(TASK STATEMENT):
From the first line onward, reproduce the records exactly; the final line to include is the one holding "la masa. Esta".
━━━━━ INPUT DATA ━━━━━
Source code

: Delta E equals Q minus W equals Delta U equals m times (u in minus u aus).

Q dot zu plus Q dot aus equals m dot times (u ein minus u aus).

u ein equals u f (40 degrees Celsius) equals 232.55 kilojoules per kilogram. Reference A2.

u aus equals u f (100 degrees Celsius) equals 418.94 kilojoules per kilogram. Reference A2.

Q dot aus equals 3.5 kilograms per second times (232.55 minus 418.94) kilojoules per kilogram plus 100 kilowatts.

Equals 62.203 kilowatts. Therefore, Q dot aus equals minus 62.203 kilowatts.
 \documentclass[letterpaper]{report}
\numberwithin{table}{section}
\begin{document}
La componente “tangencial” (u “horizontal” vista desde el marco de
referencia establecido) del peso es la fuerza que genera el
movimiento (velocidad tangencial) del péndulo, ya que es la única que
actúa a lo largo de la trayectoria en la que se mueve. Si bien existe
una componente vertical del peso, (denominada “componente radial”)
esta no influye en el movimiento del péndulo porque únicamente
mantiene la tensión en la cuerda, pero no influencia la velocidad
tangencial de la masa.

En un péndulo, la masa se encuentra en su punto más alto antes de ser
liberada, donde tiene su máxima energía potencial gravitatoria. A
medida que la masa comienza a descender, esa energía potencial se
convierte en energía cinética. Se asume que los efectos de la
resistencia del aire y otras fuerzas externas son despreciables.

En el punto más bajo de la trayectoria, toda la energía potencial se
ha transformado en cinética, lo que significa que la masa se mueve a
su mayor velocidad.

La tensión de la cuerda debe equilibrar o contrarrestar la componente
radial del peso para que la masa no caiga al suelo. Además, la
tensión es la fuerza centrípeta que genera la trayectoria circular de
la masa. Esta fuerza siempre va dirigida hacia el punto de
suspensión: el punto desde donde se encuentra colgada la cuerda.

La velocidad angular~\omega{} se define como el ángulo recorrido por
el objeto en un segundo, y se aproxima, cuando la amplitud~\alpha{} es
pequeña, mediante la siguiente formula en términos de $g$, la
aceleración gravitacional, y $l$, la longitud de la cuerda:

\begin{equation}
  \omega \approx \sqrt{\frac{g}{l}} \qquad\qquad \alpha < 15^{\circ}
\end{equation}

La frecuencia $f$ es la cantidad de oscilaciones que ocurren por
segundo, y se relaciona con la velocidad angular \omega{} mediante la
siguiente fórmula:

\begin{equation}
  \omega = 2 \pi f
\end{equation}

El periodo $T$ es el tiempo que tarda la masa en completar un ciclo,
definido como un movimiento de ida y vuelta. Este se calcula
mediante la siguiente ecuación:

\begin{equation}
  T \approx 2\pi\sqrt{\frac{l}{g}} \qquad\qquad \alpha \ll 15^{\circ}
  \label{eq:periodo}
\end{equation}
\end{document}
━━━━━
(RESULT):
Source code

: Delta E equals Q minus W equals Delta U equals m times (u in minus u aus).

Q dot zu plus Q dot aus equals m dot times (u ein minus u aus).

u ein equals u f (40 degrees Celsius) equals 232.55 kilojoules per kilogram. Reference A2.

u aus equals u f (100 degrees Celsius) equals 418.94 kilojoules per kilogram. Reference A2.

Q dot aus equals 3.5 kilograms per second times (232.55 minus 418.94) kilojoules per kilogram plus 100 kilowatts.

Equals 62.203 kilowatts. Therefore, Q dot aus equals minus 62.203 kilowatts.
 \documentclass[letterpaper]{report}
\numberwithin{table}{section}
\begin{document}
La componente “tangencial” (u “horizontal” vista desde el marco de
referencia establecido) del peso es la fuerza que genera el
movimiento (velocidad tangencial) del péndulo, ya que es la única que
actúa a lo largo de la trayectoria en la que se mueve. Si bien existe
una componente vertical del peso, (denominada “componente radial”)
esta no influye en el movimiento del péndulo porque únicamente
mantiene la tensión en la cuerda, pero no influencia la velocidad
tangencial de la masa.

En un péndulo, la masa se encuentra en su punto más alto antes de ser
liberada, donde tiene su máxima energía potencial gravitatoria. A
medida que la masa comienza a descender, esa energía potencial se
convierte en energía cinética. Se asume que los efectos de la
resistencia del aire y otras fuerzas externas son despreciables.

En el punto más bajo de la trayectoria, toda la energía potencial se
ha transformado en cinética, lo que significa que la masa se mueve a
su mayor velocidad.

La tensión de la cuerda debe equilibrar o contrarrestar la componente
radial del peso para que la masa no caiga al suelo. Además, la
tensión es la fuerza centrípeta que genera la trayectoria circular de
la masa. Esta fuerza siempre va dirigida hacia el punto de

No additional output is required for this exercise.